Business banking, deposits and proprietary home lending three pillars of growth for banking major

NAB reports healthy mortgage growth as proprietary drawdowns surge

NAB saw an increasing share of new home lending business generated by proprietary loans in the past six months.

According to annual results published on Thursday, in-house loans generated 41.4% of new mortgage flows in the six months to September 2025, up from 39.9% in the previous year’s comparable period.

New business generated by brokers dipped from 60.1% to 58.6% over the same period.

The banking major attributed the increase in proprietary lending to onboarding approximately 270 new bankers and tools like CRM enhancements and banker incentives.

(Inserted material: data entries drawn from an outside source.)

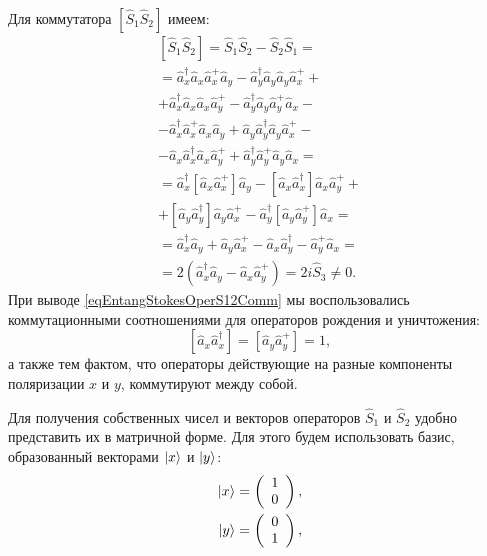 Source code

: Для коммутатора $\left[\hat{S}_1\hat{S}_2\right]$ имеем:
\begin{eqnarray}
\left[\hat{S}_1\hat{S}_2\right] = \hat{S}_1\hat{S}_2 -
\hat{S}_2\hat{S}_1 = 
\nonumber \\
=
\hat{a}_x^{\dag}\hat{a}_x\hat{a}_x^{+}\hat{a}_y -
\hat{a}_y^{\dag}\hat{a}_y\hat{a}_y\hat{a}_x^{+} + 
\nonumber \\
+ \hat{a}_x^{\dag}\hat{a}_x\hat{a}_x\hat{a}_y^{+} -
\hat{a}_y^{\dag}\hat{a}_y\hat{a}_y^{+}\hat{a}_x -
\nonumber \\
- \hat{a}_x^{\dag}\hat{a}_x^{+}\hat{a}_x\hat{a}_y +
\hat{a}_y\hat{a}_y^{\dag}\hat{a}_y\hat{a}_x^{+} -
\nonumber \\
- \hat{a}_x\hat{a}_x^{\dag}\hat{a}_x\hat{a}_y^{+} +
\hat{a}_y^{\dag}\hat{a}_y^{+}\hat{a}_y\hat{a}_x =
\nonumber \\
= \hat{a}_x^{\dag}\left[\hat{a}_x\hat{a}_x^{+}\right]\hat{a}_y -
\left[\hat{a}_x\hat{a}_x^{\dag}\right]\hat{a}_x\hat{a}_y^{+} +
\nonumber \\
+\left[\hat{a}_y\hat{a}_y^{\dag}\right]\hat{a}_y\hat{a}_x^{+} -
\hat{a}_y^{\dag}\left[\hat{a}_y\hat{a}_y^{+}\right]\hat{a}_x =
\nonumber \\
= \hat{a}_x^{\dag}\hat{a}_y + \hat{a}_y\hat{a}_x^{+} -
\hat{a}_x\hat{a}_y^{\dag} - \hat{a}_y^{+}\hat{a}_x = 
\nonumber \\
= 2 \left(\hat{a}_x^{\dag}\hat{a}_y - \hat{a}_x\hat{a}_y^{+}\right) = 2 i
\hat{S}_3 \ne 0.
\label{eqEntangStokesOperS12Comm}
\end{eqnarray}
При выводе \eqref{eqEntangStokesOperS12Comm} мы воспользовались
коммутационными соотношениями для операторов рождения и уничтожения:
\begin{equation}
\left[\hat{a}_x \hat{a}^{\dag}_x\right] = \left[\hat{a}_y \hat{a}^{+}_y\right] = 1,
\nonumber
\end{equation}
а также тем фактом, что операторы действующие на разные компоненты
поляризации $x$ и $y$, коммутируют между собой.

Для получения собственных чисел и векторов операторов $\hat{S}_1$ и
$\hat{S}_2$ удобно представить их в матричной форме. Для этого будем
использовать базис, образованный векторами $\ket{x}$ и
$\ket{y}$:
\begin{eqnarray}
\ket{x} = \left(
\begin{array}{c}
1 \\
0
\end{array}
\right),
\nonumber \\
\ket{y} = \left(
\begin{array}{c}
0 \\
1
\end{array}
\right),
\nonumber
\end{eqnarray}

Broker-introduced loans still dominate the mortgage portfolio at 54% of the book as of September 2025 – this in fact increased from 52.8% in the previous year, suggesting brokers are still driving more balance sheet growth for the time being, even if NAB is tilting investment toward proprietary.

Read more: NAB's Adam Brown: Backing brokers, supporting customers

Over-occupier loans comprised 65.2% of the mortgage book, compared to investor loans of 34.8% – this has remained stable on a year-on-year basis.

NAB reiterated its three core pillars of growth as “business banking, deposits and proprietary home lending”. The strategy appears to be working.

Total Australian home loan balances increased 5.2% in the year to $364 billion, with system growth improving from 0.6-times in 2024 0.9-times in 2025.

In NAB’s business banking segment, roughly 70% of sales originated via the proprietary channel.

Group-wide net interest margins increased three basis points to 1.74%, although when excluding markets and treasury and lower liquid asset benefits, the NIM was down one basis point – reflecting margin compression pressures from higher deposit and wholesale funding costs.

“We are making good progress on our key priorities of growing business banking, driving deposit growth and strengthening proprietary home lending,” said chief executive Andrew Irvine (pictured). “This has been supported by targeted investments in front line bankers and technology-enabled solutions delivering simpler, faster and safer outcomes.

He added: “We remain optimistic about the outlook. NAB has a clear strategy and we are well placed to manage our bank for the long term and deliver sustainable growth and returns for shareholders.”